Monday, March 26, 2012

index question?

I do have a dump table "table1"

Table1:

UniqueId varchar(4)

scandate datetime

courseno varchar(5).

This table is not related to any other tables in the database. This is used to track the student attendance for a particular course. There can 60000 distinct uniqueid's in the table and 300 disticnt courses. I query this table most of the time on uniqueid and coursecrn combination.

This table can grow up to 5 million records.

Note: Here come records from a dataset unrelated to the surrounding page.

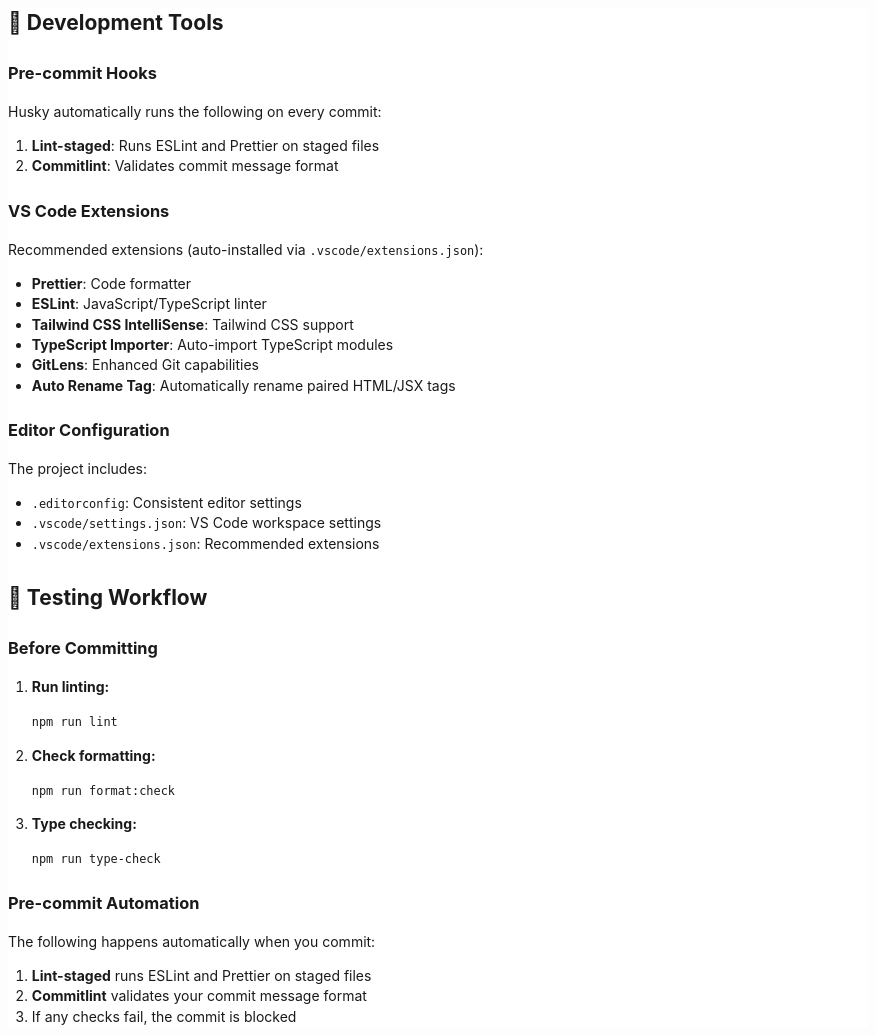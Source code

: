 ## 🔧 Development Tools

### Pre-commit Hooks

Husky automatically runs the following on every commit:

1. **Lint-staged**: Runs ESLint and Prettier on staged files
2. **Commitlint**: Validates commit message format

### VS Code Extensions

Recommended extensions (auto-installed via `.vscode/extensions.json`):

- **Prettier**: Code formatter
- **ESLint**: JavaScript/TypeScript linter
- **Tailwind CSS IntelliSense**: Tailwind CSS support
- **TypeScript Importer**: Auto-import TypeScript modules
- **GitLens**: Enhanced Git capabilities
- **Auto Rename Tag**: Automatically rename paired HTML/JSX tags

### Editor Configuration

The project includes:

- `.editorconfig`: Consistent editor settings
- `.vscode/settings.json`: VS Code workspace settings
- `.vscode/extensions.json`: Recommended extensions

## 🧪 Testing Workflow

### Before Committing

1. **Run linting:**

   ```bash
   npm run lint
   ```

2. **Check formatting:**

   ```bash
   npm run format:check
   ```

3. **Type checking:**
   ```bash
   npm run type-check
   ```

### Pre-commit Automation

The following happens automatically when you commit:

1. **Lint-staged** runs ESLint and Prettier on staged files
2. **Commitlint** validates your commit message format
3. If any checks fail, the commit is blocked
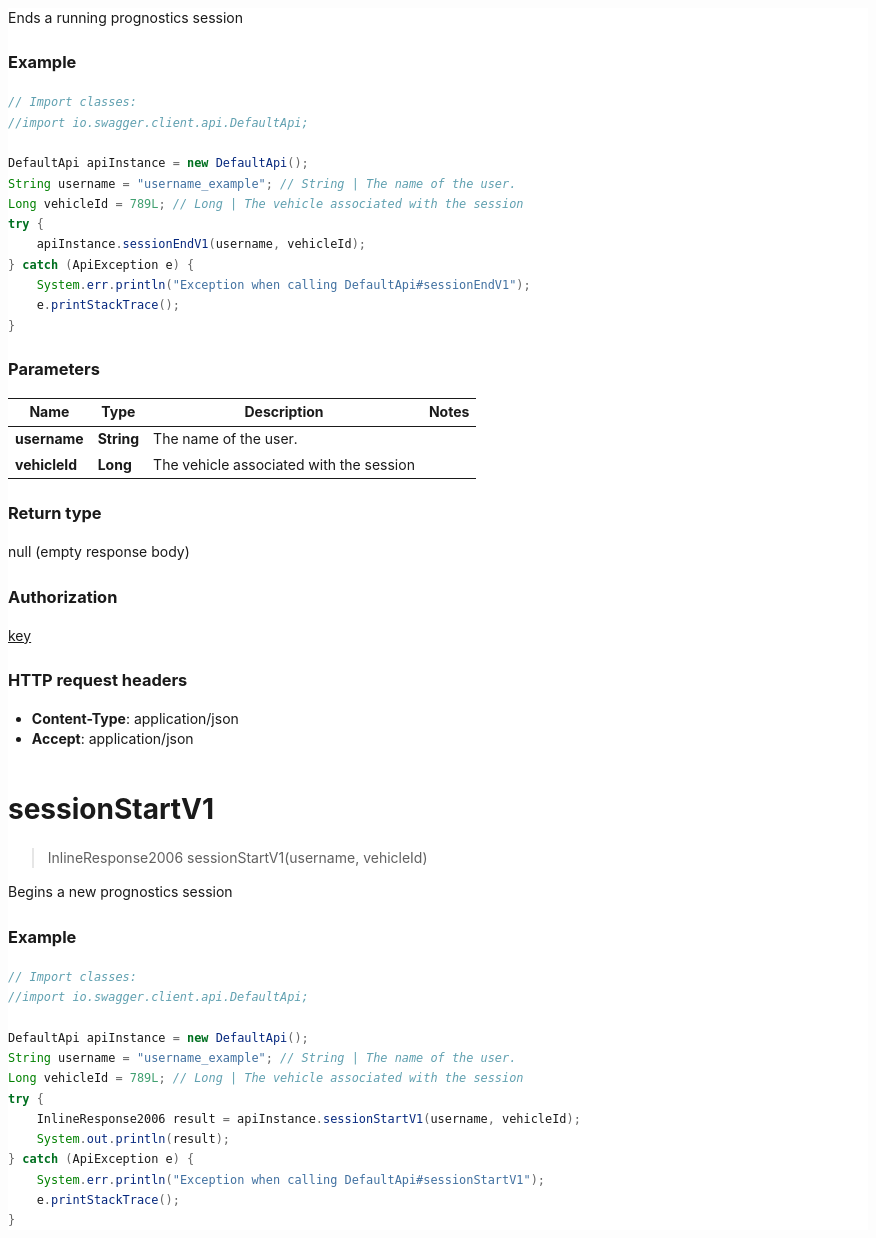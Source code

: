 Ends a running prognostics session

### Example
```java
// Import classes:
//import io.swagger.client.api.DefaultApi;

DefaultApi apiInstance = new DefaultApi();
String username = "username_example"; // String | The name of the user.
Long vehicleId = 789L; // Long | The vehicle associated with the session
try {
    apiInstance.sessionEndV1(username, vehicleId);
} catch (ApiException e) {
    System.err.println("Exception when calling DefaultApi#sessionEndV1");
    e.printStackTrace();
}
```

### Parameters

Name | Type | Description  | Notes
------------- | ------------- | ------------- | -------------
 **username** | **String**| The name of the user. |
 **vehicleId** | **Long**| The vehicle associated with the session |

### Return type

null (empty response body)

### Authorization

[key](../README.md#key)

### HTTP request headers

 - **Content-Type**: application/json
 - **Accept**: application/json

<a name="sessionStartV1"></a>
# **sessionStartV1**
> InlineResponse2006 sessionStartV1(username, vehicleId)

Begins a new prognostics session

### Example
```java
// Import classes:
//import io.swagger.client.api.DefaultApi;

DefaultApi apiInstance = new DefaultApi();
String username = "username_example"; // String | The name of the user.
Long vehicleId = 789L; // Long | The vehicle associated with the session
try {
    InlineResponse2006 result = apiInstance.sessionStartV1(username, vehicleId);
    System.out.println(result);
} catch (ApiException e) {
    System.err.println("Exception when calling DefaultApi#sessionStartV1");
    e.printStackTrace();
}
```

can anybody tell on what fields do I have to create indexes and also of what type(clustered or non-clustered). This table doesnt have a primary key.

Thanks

Sandeep:

It appears to me that at the very least you need an index based on (1) uniqueID, (2) courseNo and (3) scanDate. This index looks like it might be a candidate for a primary key; however, this also looks like a staging table. If that is the case it might be best to just index it, allow duplicates so that the data can be staged and deal with the duplicates later -- but without more information it's hard to say. I choose uniqueID first simply because it has the higher cardinality. Adding this index reduced logical IO from 11,000 to 3. Time from 313 ms to 0 ms. Test query for testing this index:

select * from table1 where courseNo = '2' and uniqueId = '1'

My guess is that you will also need an index based on (1) courseNo, (2) scanDate and (3) uniqueId. When I ran a query that did not include uniqueId as part of the filtering criteria this index brought a big performance boost because it avoided the table scan. Additing this index reduced logical IO from 11,000 to 9. Time went from 343 ms to 0 ms.

Test query for testing this index:

select * from table1 where courseNo = '2' and scanDate between '9/1/2006' and '9/30/2006'

You might also need an index based on scanDate. This depends on whether or not you have any queries that have scanDate as the filter criteria but do filter based on either courseNo or uniqueId. If I were creating this index I would also include the other two columns in the index to avoid potential bookmark lookups. I didn't create this hypothetical index and also did no associated tests.


Dave

|||

Dave:

I will tell you my database structure. This is simple. I have only three tables.

Student: Uniqueid int (PK), lname varchar(35), fname varchar(35)

courses: Courseno(PK), coursetime, courseday.

Table1(this is dump table): uniqueid, scandate, courseno.

This dump table is not related to student or courses table bc without a record in students table then student can attend a class.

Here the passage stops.